Sort through the listing below and keep each line with the word "please". Copy those.
*** Data for analysis Section Begins ***
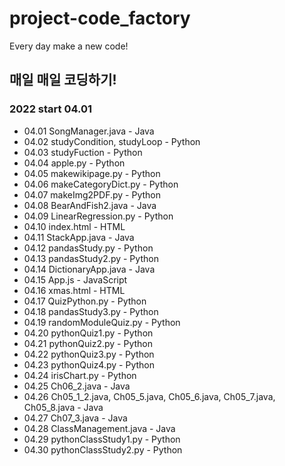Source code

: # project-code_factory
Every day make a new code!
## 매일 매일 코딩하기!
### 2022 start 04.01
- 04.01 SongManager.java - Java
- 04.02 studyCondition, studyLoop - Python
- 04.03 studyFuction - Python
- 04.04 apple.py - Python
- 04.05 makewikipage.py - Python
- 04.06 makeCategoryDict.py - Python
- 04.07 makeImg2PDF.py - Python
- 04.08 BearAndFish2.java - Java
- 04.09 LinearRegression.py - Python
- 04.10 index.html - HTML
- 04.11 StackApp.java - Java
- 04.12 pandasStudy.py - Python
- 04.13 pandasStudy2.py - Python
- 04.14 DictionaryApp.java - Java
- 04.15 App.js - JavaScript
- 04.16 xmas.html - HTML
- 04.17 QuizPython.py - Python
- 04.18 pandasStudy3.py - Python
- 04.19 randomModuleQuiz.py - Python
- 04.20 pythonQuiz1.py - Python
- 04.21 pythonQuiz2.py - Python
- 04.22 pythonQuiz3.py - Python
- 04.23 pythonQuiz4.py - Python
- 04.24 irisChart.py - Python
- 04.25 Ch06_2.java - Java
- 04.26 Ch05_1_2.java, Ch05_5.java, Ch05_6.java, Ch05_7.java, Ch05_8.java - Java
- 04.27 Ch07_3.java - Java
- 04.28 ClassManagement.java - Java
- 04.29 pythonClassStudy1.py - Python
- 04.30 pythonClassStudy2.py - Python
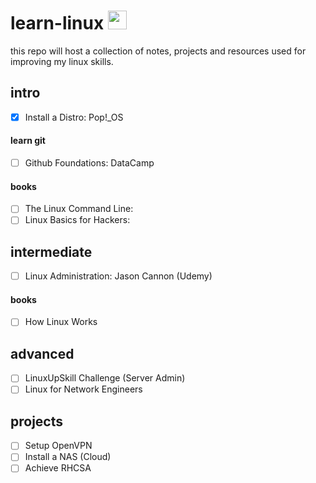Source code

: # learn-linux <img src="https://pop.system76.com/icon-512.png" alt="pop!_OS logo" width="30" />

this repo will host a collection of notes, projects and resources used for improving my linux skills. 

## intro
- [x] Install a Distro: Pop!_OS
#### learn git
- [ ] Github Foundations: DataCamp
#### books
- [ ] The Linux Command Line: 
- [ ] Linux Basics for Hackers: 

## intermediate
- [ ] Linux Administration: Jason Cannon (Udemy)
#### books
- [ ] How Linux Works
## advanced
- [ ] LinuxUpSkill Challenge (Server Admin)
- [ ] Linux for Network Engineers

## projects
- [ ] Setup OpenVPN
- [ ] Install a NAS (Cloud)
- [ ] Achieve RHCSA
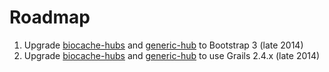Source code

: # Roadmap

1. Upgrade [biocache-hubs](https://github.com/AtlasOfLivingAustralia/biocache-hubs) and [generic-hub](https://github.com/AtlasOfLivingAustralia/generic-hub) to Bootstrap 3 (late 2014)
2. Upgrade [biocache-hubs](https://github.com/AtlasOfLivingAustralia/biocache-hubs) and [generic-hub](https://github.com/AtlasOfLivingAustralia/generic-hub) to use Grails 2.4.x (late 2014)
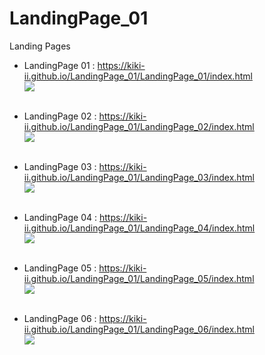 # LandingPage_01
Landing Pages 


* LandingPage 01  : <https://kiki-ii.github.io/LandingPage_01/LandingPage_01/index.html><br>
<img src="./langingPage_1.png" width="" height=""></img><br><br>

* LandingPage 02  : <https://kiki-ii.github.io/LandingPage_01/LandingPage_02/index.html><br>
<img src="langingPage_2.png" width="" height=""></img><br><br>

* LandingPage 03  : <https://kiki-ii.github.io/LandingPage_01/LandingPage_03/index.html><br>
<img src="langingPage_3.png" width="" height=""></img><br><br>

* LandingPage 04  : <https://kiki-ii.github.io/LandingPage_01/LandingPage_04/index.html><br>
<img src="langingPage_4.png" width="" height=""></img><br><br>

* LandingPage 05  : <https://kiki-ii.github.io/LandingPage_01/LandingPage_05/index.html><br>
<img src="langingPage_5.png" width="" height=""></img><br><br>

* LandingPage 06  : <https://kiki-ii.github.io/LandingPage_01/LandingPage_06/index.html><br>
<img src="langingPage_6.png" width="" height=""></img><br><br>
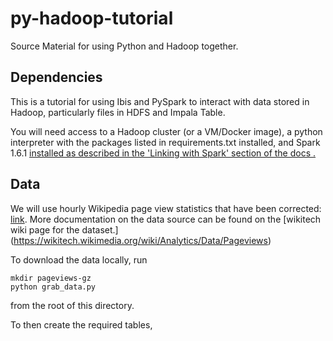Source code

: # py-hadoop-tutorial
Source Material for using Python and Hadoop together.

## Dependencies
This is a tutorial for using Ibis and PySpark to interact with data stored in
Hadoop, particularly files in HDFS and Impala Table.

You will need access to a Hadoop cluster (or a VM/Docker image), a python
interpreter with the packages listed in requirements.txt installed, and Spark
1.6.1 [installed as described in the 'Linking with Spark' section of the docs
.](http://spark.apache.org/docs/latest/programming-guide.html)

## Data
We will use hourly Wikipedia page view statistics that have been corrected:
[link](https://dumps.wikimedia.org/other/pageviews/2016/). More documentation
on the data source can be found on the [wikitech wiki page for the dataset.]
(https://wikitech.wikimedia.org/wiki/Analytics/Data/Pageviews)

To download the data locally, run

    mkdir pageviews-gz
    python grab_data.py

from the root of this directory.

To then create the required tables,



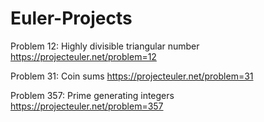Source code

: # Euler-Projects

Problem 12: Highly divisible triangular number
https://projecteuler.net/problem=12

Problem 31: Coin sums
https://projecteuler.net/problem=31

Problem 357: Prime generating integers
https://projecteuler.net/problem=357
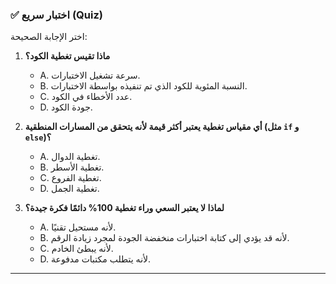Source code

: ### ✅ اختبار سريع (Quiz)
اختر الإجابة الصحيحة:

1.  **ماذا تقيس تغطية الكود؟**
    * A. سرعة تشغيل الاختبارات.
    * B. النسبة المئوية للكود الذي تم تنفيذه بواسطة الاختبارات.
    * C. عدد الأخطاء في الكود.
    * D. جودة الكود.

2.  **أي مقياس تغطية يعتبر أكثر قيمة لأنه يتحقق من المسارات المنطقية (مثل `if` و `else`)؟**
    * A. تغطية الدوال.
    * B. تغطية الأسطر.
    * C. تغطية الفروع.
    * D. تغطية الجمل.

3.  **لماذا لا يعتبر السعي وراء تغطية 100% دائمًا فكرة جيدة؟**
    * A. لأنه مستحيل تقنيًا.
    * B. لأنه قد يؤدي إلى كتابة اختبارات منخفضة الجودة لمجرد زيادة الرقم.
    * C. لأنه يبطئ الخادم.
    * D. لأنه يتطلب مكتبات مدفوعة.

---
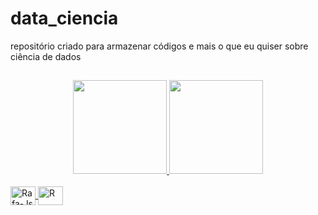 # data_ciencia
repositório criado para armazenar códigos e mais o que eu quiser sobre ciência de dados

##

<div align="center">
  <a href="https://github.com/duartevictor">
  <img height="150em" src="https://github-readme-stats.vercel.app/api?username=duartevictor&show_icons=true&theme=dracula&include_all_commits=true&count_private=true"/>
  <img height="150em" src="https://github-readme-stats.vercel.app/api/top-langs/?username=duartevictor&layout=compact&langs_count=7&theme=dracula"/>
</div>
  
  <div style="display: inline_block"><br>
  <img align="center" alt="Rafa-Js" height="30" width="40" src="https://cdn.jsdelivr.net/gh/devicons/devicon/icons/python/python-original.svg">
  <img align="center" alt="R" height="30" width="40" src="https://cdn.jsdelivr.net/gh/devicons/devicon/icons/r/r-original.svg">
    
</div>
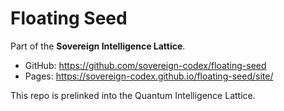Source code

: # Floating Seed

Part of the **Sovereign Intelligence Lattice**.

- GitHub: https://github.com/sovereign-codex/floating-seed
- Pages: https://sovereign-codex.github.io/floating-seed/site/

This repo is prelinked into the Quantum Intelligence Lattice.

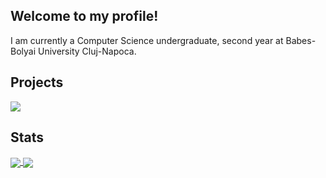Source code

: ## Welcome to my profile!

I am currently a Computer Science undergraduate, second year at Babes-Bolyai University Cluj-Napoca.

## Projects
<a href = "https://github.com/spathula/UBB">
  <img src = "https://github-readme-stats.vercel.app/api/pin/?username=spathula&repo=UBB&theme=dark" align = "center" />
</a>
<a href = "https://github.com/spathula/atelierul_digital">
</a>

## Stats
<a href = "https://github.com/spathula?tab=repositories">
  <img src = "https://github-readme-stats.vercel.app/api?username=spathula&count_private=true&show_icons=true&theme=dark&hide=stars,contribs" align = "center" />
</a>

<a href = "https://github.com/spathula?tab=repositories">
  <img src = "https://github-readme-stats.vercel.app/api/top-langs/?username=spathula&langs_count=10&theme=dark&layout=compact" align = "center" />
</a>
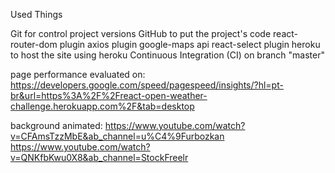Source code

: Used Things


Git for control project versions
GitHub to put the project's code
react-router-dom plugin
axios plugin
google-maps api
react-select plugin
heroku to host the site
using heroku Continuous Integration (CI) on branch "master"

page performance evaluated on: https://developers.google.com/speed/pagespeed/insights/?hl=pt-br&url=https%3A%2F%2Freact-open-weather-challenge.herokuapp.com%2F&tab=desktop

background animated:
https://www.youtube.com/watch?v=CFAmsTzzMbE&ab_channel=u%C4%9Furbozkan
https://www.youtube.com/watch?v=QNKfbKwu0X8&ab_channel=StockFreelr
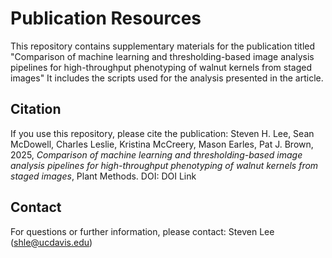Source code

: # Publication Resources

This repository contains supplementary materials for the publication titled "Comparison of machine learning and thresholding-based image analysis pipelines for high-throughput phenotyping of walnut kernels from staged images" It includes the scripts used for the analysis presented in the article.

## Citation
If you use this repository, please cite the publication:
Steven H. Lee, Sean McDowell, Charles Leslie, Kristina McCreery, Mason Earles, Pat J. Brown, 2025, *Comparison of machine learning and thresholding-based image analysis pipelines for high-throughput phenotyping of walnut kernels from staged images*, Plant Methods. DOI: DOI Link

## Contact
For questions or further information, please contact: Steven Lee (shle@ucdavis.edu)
*** Data for analysis Section Ends ***
### Solution for this exercise
If you use this repository, please cite the publication:
For questions or further information, please contact: Steven Lee (shle@ucdavis.edu)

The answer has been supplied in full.